One2Treat, a new innovative start-up offering cutting edge digital health solutions, launches with a pioneering approach that addresses two of the most strategic challenges in the biopharma industry today – incorporating multiple outcomes that matter to patients into a single holistic treatment assessment while accelerating the delivery of new treatments to market. This method, refined through years of research and practical applications, not only enables a more patient-centric approach but also leads to consistent (often drastic) reductions in trial design sample sizes and time to market.
In today’s clinical studies, the focus on one or two primary endpoints often leads to underutilization of valuable data and fails to capture the holistic impact of treatments on patients. Moreover, if the primary endpoints are not met, the trial is considered “negative” regardless of any treatment benefits on other endpoints. Even when a trial is successful, many of the potential insights may be ignored. More importantly, the primary endpoints often fail to reflect what matters to patients, for instance in terms of quality of life.
One2Treat offers a revolutionary approach to clinical trial design and analysis, focused on incorporating all key patient-relevant outcomes into the primary analysis. This paradigm shift draws from extensive industry experience and a rigorous methodology – developed and tested across numerous sponsors’ projects within its parent company IDDI.
At the core of One2Treat’s offering lies a unique blend of statistical methodology, software, and expert clinical insights. One2Treat’s proprietary software incorporates the groundbreaking Generalized Pairwise Comparisons (GPC) methodology, allowing non-statisticians to leverage sophisticated statistical techniques with ease. This innovative approach enables sponsors to conduct more patient-centric treatment analysis, by including multiple outcomes in a mathematically rigorous assessment and paving the way for treatments that truly align with patient needs.
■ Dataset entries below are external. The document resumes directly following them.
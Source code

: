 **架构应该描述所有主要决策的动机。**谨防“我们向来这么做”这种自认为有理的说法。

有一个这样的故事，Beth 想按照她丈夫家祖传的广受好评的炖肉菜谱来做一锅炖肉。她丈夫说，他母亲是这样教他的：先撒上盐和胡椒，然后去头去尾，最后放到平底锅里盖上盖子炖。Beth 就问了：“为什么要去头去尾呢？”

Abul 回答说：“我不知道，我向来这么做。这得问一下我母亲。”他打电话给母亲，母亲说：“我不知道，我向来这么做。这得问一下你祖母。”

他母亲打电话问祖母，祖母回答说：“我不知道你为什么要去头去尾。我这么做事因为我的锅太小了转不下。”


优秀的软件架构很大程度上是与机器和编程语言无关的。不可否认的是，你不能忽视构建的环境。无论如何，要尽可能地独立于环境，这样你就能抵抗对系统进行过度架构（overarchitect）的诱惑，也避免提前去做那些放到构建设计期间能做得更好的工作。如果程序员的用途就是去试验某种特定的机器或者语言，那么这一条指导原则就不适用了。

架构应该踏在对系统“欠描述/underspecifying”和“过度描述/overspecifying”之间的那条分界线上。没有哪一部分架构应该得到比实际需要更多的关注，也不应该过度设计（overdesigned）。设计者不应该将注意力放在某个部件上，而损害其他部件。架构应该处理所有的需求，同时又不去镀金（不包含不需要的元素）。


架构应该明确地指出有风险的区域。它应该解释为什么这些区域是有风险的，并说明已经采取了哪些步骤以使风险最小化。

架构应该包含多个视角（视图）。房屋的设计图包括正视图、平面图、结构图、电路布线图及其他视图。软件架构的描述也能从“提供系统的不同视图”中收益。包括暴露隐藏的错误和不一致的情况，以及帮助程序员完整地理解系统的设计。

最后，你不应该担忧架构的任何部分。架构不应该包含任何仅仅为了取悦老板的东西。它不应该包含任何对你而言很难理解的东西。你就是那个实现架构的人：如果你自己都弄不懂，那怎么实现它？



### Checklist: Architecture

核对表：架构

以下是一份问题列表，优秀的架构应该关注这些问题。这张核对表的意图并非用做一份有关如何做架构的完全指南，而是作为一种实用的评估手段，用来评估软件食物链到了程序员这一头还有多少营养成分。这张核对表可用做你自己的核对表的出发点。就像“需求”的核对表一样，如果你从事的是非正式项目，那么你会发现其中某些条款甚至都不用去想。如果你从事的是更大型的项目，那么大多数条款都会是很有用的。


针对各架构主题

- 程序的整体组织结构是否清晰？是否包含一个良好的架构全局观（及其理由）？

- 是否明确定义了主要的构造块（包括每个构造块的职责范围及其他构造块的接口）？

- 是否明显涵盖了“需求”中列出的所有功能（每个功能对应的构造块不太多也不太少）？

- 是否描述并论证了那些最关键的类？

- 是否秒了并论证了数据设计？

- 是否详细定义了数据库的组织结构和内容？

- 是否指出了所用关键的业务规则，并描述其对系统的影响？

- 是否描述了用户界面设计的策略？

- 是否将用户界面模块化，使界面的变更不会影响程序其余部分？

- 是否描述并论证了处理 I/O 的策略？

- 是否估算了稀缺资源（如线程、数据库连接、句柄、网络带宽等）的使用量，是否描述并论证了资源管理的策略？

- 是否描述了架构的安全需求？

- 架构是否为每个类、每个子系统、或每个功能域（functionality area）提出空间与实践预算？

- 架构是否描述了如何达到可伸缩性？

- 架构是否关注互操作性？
Marc Buyse, One2Treat Founder, speaking at the launch of One2Treat, underscored the need for a paradigm shift, stating: “Traditional models often neglect critical aspects of patient well-being, such as quality of life, which can significantly influence treatment effectiveness. Therefore, standard primary endpoints only partially capture patients’ concerns. One2Treat addresses this gap by enabling sponsors to listen to patients’ preferences and evaluate treatment effects across multiple dimensions, within a single reliable assessment. Moreover, leveraging a higher percentage of the collected study data allows for a higher statistical significance and/or a reduced sample size.”
Sebastien Coppe, CEO of One2Treat, affirms the company’s commitment to revolutionizing clinical research practices, stating: “Advancements in computing power and a growing focus on patient-centricity present an opportunity for transformative change in the industry. One2Treat’s innovative approach not only enhances trial design and analysis but also facilitates a more transparent and efficient transition from drug development to market access. Leveraging the same rigorous method to analyze data about overall treatment effects enables us to connect the dots between these two critical elements of global healthcare. Indeed, One2Treat’s unique solution provides a comprehensive benefit-risk evaluation of the treatment based on what matters most to patients (e.g., considering both efficacy and safety outcomes within a single assessment)”.
As One2Treat emerges to disrupt the status quo in both clinical research and HTA/market access, its vision transcends traditional stakeholders to include clinicians and patients themselves. Through its dedicated solution, One2Treat aims to empower individuals to voice their treatment preferences and access personalized care tailored to their unique specific needs.